Comment #4 by k.hara.pg — 2012-05-12T09:55:49Z
(In reply to comment #1) > In order for byLine to be efficient, it must reuse the buffer it's reading. In > order for the above code to be equivlent, it must dup every line, which is > hugely inefficient if you aren't going to use them beyond the scope of the > foreach statement. OK. ByLine.front returns the slice of internal line buffer, so it specifies 'temporary' data. We should get dup in each iteration.
Comment #5 by issues.dlang — 2012-05-12T11:38:24Z
> OK. ByLine.front returns the slice of internal line buffer, so it specifies 'temporary' data. So? It's returning a reference type, so it could change on you. It _is_ potentially problematic in some cases, but I don't see how that makes it so that it isn't an input range > We should get dup in each iteration. It's specifically _avoiding_ that for efficiency purposes.
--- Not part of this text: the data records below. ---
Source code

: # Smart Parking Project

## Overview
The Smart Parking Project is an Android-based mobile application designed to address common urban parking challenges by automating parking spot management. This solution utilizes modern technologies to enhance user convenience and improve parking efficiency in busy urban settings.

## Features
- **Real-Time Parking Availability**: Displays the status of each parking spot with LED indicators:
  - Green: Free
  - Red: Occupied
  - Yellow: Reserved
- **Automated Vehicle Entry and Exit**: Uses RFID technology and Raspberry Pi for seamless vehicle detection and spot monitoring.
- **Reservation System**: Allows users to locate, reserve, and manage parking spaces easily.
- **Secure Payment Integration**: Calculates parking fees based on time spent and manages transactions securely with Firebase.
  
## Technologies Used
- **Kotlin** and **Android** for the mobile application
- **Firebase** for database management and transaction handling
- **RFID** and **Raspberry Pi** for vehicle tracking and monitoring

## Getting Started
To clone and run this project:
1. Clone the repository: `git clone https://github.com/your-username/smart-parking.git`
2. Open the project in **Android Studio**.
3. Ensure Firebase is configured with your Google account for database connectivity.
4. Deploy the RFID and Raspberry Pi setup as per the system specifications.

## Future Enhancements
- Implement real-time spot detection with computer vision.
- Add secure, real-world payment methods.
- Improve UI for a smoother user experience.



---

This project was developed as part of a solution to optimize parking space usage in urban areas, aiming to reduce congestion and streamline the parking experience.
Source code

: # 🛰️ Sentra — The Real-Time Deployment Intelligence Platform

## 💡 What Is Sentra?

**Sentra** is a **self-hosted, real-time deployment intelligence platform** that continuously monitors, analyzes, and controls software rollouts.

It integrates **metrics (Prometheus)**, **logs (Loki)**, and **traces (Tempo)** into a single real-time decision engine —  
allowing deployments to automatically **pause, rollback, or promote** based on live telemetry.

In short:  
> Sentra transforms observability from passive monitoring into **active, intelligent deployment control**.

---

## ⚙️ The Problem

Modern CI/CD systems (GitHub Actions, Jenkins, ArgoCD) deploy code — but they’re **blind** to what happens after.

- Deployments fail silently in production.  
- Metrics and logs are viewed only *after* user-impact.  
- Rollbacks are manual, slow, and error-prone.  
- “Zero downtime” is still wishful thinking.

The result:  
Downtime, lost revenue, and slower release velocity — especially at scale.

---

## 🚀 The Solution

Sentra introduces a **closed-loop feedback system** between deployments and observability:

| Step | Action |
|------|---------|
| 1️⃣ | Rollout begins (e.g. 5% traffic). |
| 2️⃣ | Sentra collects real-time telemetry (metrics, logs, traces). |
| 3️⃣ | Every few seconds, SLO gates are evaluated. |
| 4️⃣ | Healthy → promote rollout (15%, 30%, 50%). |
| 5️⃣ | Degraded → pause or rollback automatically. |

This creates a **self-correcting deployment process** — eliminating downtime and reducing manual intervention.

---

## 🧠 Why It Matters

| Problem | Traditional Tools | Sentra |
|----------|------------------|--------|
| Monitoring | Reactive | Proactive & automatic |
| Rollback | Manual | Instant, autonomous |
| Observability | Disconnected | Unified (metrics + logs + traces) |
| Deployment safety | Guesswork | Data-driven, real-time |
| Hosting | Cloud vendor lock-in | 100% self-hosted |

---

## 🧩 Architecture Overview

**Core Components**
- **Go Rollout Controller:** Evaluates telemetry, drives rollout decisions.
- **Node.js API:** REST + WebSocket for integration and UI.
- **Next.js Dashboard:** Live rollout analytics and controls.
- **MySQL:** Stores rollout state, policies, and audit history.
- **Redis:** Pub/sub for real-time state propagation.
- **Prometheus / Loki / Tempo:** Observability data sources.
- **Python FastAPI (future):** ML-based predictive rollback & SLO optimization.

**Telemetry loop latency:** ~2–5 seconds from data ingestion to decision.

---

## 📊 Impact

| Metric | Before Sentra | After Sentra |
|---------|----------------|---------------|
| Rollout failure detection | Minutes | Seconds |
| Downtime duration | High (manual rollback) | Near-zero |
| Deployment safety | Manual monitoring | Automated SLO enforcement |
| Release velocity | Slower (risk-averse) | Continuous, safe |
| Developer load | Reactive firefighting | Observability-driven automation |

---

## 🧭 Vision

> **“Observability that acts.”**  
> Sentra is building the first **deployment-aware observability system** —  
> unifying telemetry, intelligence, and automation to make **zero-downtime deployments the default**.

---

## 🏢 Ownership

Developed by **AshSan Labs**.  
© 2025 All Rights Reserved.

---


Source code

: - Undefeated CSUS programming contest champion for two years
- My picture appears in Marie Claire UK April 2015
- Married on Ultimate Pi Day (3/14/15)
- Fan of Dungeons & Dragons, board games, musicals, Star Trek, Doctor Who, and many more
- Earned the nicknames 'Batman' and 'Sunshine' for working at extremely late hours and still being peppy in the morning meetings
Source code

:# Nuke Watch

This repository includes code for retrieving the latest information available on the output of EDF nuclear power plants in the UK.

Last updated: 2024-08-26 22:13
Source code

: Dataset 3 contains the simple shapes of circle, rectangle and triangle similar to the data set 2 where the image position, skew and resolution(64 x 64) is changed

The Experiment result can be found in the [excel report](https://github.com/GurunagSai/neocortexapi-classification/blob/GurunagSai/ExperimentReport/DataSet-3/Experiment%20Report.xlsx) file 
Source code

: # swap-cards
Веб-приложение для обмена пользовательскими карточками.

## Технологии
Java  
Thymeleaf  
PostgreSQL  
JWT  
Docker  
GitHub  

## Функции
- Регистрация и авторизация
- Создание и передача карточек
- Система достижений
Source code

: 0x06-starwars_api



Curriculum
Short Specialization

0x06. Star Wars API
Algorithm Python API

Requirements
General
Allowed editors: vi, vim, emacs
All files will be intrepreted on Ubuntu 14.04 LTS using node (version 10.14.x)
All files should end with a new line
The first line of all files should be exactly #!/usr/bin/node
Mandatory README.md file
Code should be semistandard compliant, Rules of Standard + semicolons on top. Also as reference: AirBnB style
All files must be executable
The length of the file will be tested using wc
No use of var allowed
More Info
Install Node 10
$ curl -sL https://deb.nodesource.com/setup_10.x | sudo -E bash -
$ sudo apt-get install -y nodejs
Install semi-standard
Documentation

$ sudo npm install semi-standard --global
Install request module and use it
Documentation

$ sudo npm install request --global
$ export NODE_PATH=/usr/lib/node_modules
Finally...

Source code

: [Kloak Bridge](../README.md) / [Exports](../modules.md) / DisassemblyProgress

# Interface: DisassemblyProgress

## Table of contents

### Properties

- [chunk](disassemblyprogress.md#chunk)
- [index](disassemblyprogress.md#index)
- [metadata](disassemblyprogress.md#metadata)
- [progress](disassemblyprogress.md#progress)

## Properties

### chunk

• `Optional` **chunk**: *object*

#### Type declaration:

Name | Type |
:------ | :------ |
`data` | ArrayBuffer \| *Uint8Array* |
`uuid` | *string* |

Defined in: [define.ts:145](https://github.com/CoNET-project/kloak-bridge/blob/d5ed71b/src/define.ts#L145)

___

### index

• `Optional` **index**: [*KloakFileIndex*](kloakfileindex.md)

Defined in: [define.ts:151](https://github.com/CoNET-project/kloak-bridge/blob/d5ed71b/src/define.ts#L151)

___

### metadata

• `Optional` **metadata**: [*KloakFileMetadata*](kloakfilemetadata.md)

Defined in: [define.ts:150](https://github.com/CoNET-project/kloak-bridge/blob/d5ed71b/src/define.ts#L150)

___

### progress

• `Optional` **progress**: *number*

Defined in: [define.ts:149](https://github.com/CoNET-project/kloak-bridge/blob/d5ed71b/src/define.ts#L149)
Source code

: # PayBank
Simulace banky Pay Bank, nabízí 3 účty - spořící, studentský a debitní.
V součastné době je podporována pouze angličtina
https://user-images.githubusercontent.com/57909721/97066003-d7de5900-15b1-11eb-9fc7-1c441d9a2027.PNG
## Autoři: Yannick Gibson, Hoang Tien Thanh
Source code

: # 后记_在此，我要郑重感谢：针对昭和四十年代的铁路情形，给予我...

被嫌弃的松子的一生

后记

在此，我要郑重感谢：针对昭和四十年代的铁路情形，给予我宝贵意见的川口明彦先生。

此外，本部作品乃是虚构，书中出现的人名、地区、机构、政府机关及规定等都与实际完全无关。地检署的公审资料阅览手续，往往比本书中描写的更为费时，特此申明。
Now, maybe having ByLine's front return the same array with changes values rather than a new array makes it so that it doesn't work with a lot of range-based functions, effectively making it useless as a range, even if it _does_ follow the API. If that's the case, maybe we should make it use opApply for the loop case (having it use the current non-duping behavior) and have front do a dup (and if front as pure, that result could even be implicitly converted to an immutable result, avoiding having to dup it twice to get an immutable copy).
Comment #6 by schveiguy — 2012-05-12T19:38:27Z
ByLine is a true input range, it has empty, popFront and front. If it was not a true input range, foreach would not work on it. I also think isInputRange would pass. The major issue I see with ByLine is that its default type of front is char[]. It really should be const(char)[]. And in fact, I don't think char[] should be possible. Perhaps, this bug can be redone to address that. (In reply to comment #4) > OK. ByLine.front returns the slice of internal line buffer, so it specifies > 'temporary' data. We should get dup in each iteration. If you mean ByLine should dup for each iteration, that is extremely wasteful. What if you only need the data during the loop and not afterward?
Comment #7 by k.hara.pg — 2012-05-12T19:50:30Z
(In reply to comment #5) (In reply to comment #6) > (In reply to comment #4) > > OK. ByLine.front returns the slice of internal line buffer, so it specifies > > 'temporary' data. We should get dup in each iteration. I mean we should dup the front of ByLine in *user code* if it is used after whole iteration, not ByLine should return dup-ed front. And I can agree that ByLine is *true* input range because it has empty, front, and popFront. Therefore, the summary was wrong. Now I think it is correct that this issue was marked as 'resolved wontfix'.